J.-Eugène Defranoux École préparatoire du laboureur… (1859)

Fais des chemins, plante des haies, creuse des fossés, crée des canaux d'irrigation, défriche le terrain improductif, déterre et prépare des amendements, et porte au fumier.
Lis et commente, à la veillée, le livre d'agriculture rempli d'adages.
Dieu donne à l'instrument manié avec ardeur, le don de miracle.
Ce n'est pas la terre ni la bête de labour qui ne vaut rien ; c'est toi.
Travailler est fumer.
Semer est récolter.
Récolter est pouvoir se passer de l'emprunt.
Malheur au laboureur qui préfère le fusil ou la ligne à la charrue.
Source : Gallica

J.-Eugène Defranoux École préparatoire du laboureur… (1859)

Plante, car il faut à ton foyer une bûche pétillante, à tes troupeaux et à toi-même de l'ombre, a la vallée un abri contre le vent, au sol en pente un hallier qui en retienne les terres, à la lande un bois qui lui donne de l'humus, à la source une forêt qui l'alimente, et au sol nu une couche de terre capable d'absorber, comme une éponge, l'eau qui rend le torrent dévastateur.
Source : Gallica

J.-Eugène Defranoux École préparatoire du laboureur… (1859)

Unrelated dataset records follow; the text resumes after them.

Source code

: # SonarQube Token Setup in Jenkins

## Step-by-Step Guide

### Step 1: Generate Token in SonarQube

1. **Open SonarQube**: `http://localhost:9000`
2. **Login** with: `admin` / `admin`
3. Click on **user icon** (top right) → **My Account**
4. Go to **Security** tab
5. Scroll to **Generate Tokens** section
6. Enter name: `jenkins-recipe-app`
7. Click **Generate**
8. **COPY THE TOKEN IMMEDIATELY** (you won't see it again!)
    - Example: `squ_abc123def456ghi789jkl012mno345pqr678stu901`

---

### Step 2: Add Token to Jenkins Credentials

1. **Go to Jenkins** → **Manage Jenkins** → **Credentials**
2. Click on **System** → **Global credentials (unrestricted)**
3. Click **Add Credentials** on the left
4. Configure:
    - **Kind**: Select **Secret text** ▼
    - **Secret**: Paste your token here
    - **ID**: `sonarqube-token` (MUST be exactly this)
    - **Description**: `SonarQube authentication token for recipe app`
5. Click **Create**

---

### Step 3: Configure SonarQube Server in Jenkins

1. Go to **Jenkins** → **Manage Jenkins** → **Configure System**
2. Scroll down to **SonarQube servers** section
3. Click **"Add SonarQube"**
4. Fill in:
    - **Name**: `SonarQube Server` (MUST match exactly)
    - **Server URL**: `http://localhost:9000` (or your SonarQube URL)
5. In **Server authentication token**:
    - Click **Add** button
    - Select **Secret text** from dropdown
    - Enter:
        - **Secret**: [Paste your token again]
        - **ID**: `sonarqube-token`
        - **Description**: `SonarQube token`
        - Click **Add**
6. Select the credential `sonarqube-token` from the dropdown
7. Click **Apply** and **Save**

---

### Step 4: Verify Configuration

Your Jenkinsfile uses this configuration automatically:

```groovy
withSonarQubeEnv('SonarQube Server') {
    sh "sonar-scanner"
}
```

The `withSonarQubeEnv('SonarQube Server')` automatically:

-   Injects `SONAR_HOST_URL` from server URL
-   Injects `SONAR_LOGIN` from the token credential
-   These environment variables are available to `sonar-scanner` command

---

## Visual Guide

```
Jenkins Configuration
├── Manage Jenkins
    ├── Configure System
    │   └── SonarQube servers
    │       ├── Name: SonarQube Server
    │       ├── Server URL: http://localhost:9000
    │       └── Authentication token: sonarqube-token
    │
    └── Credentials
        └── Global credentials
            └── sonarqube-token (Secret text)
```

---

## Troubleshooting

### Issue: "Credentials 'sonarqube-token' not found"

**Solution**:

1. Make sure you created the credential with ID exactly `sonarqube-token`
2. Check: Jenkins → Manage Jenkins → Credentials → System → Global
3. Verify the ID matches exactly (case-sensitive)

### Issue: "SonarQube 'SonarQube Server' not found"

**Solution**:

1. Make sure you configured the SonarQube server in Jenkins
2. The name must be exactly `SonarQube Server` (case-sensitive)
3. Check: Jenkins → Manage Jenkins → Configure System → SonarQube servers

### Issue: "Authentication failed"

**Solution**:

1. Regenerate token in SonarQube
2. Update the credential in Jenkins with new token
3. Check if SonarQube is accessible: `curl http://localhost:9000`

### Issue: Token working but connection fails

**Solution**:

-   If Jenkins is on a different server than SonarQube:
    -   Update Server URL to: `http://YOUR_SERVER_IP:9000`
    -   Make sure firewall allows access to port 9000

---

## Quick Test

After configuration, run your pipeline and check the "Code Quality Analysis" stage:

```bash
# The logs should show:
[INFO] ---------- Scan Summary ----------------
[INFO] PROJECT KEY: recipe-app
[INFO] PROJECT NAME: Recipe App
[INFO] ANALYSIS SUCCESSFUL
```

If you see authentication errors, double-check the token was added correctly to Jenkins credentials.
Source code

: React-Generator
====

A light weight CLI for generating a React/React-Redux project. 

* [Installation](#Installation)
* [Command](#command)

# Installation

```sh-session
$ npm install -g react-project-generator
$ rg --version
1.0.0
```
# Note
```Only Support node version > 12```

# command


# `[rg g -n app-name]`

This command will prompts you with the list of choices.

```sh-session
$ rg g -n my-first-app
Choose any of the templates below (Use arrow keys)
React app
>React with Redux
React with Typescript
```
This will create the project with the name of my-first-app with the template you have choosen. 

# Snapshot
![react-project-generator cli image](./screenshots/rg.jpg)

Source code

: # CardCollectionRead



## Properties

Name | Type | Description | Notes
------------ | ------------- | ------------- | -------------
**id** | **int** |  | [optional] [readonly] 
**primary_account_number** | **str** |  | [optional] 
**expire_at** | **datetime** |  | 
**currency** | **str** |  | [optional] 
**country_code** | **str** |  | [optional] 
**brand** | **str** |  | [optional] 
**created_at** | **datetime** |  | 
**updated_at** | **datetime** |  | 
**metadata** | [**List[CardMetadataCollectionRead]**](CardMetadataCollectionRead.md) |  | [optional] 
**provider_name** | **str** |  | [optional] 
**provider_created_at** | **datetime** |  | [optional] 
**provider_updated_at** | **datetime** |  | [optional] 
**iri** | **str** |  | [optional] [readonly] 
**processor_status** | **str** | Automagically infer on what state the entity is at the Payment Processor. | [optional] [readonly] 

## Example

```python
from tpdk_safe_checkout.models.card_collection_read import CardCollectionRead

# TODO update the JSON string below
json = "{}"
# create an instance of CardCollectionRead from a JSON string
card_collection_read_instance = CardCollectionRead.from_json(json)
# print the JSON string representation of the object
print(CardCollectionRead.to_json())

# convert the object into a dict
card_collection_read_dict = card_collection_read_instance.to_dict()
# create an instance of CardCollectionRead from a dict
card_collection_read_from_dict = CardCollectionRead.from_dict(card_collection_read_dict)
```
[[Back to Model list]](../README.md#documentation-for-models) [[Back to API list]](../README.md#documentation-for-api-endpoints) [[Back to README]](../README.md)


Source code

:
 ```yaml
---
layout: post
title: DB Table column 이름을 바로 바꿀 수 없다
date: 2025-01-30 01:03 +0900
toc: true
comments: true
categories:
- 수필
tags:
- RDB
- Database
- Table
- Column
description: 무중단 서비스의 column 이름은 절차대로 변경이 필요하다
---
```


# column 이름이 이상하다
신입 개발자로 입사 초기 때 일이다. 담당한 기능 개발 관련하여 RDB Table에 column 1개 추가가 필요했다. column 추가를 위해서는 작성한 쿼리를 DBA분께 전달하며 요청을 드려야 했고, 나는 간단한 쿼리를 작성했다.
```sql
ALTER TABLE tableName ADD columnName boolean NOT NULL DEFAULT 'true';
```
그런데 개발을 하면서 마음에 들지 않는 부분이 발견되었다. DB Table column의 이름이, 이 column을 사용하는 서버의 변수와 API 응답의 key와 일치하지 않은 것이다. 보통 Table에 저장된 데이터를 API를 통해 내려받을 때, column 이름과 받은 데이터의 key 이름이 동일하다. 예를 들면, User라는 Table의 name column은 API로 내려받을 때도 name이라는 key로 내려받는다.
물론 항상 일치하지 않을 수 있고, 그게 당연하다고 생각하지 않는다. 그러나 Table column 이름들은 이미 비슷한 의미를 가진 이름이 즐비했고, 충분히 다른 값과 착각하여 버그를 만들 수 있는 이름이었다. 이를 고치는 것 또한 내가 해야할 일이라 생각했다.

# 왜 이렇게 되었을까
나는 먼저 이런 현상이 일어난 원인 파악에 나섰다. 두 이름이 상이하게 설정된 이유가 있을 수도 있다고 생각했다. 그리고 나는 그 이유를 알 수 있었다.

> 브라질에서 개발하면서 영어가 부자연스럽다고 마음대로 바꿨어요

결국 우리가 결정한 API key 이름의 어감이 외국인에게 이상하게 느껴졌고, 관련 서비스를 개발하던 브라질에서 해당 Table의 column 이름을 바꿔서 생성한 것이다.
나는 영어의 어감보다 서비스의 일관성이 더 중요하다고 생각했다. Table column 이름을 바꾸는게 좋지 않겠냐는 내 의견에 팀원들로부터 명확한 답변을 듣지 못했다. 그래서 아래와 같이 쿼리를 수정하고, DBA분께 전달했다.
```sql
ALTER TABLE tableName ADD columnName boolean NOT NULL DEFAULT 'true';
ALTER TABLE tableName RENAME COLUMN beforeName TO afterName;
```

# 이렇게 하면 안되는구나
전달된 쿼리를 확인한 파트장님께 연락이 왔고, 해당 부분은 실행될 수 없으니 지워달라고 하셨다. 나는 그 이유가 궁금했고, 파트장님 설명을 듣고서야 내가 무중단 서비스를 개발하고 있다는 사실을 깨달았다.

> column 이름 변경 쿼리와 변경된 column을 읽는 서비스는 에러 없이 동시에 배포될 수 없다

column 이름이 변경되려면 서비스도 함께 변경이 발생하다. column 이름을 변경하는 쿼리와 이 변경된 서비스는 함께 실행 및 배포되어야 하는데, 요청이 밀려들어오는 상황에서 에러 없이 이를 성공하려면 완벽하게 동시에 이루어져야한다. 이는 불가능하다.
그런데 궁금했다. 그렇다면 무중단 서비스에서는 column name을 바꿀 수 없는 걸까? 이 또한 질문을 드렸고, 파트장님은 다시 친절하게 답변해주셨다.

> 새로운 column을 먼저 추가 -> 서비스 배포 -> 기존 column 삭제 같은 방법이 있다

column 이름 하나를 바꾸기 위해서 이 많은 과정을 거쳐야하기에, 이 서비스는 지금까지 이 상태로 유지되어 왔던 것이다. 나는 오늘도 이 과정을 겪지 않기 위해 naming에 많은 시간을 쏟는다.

L'agriculture et l'industrie, au lieu de s'exclure, se prêtent un mutuel appui.
L'industrie que nourrit la terre ne peut s'étendre sans l'agriculture.
Plus la première prendra de bras à la seconde, plus celle-ci aura de machines à créer ou de procédés à perfectionner, et plus le désert aura chance d'être habité et productif.
L'industrie ne s'étendra indéfiniment que s'il en est de même de l'agriculture qui nourrit les multitudes que celle-là emploie, et lui fournit les matières premières dont elle a besoin.
Sans le bon laboureur la famine viendrait.